» EXERCISE: Among the entries below, find the lines with the word "稷下公子" and return them.

» DATA RECORDS:
-- -- --

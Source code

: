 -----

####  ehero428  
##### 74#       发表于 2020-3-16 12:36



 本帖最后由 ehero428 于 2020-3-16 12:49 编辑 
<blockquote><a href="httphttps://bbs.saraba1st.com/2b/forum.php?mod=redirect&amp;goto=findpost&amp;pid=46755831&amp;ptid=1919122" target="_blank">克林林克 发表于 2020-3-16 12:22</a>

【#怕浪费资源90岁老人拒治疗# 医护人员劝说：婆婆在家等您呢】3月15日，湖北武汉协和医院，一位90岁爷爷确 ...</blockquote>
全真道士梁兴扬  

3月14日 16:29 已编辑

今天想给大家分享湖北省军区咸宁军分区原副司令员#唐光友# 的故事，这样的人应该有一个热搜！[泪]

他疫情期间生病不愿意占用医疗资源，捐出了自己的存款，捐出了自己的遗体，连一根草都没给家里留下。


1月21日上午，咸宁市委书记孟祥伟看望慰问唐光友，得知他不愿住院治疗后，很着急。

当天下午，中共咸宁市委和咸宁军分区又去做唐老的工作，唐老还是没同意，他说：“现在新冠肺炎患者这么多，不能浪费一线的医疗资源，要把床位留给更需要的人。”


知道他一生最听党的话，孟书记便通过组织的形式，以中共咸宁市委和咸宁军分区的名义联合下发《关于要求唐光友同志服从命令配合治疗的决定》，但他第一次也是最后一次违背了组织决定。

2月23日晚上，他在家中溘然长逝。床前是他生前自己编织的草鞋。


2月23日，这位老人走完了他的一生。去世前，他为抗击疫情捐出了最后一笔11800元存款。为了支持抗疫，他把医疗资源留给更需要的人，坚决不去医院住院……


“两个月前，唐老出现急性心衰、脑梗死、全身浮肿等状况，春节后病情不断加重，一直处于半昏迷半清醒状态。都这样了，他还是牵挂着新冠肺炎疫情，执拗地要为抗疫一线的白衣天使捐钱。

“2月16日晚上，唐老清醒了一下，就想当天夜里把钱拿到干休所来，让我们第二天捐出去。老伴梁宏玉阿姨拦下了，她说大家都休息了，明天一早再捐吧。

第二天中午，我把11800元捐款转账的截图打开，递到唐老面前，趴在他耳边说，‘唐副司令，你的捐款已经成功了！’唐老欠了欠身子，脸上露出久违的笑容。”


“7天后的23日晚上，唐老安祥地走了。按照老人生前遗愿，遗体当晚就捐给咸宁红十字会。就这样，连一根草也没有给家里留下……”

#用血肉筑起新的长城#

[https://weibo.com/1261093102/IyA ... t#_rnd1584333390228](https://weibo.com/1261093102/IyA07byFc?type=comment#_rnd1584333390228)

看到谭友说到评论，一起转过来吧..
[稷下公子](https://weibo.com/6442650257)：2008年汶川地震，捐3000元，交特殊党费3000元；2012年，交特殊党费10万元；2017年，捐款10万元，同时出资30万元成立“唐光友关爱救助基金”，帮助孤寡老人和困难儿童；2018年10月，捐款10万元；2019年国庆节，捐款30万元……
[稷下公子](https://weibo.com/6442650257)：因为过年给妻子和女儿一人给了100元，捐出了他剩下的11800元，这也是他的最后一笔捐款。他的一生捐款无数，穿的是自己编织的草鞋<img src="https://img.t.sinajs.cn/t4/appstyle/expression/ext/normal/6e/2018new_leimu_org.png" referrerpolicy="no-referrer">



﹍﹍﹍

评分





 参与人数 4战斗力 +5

-- -- --

» RESPONSE AREA:
[稷下公子](https://weibo.com/6442650257)：2008年汶川地震，捐3000元，交特殊党费3000元；2012年，交特殊党费10万元；2017年，捐款10万元，同时出资30万元成立“唐光友关爱救助基金”，帮助孤寡老人和困难儿童；2018年10月，捐款10万元；2019年国庆节，捐款30万元……
[稷下公子](https://weibo.com/6442650257)：因为过年给妻子和女儿一人给了100元，捐出了他剩下的11800元，这也是他的最后一笔捐款。他的一生捐款无数，穿的是自己编织的草鞋<img src="https://img.t.sinajs.cn/t4/appstyle/expression/ext/normal/6e/2018new_leimu_org.png" referrerpolicy="no-referrer">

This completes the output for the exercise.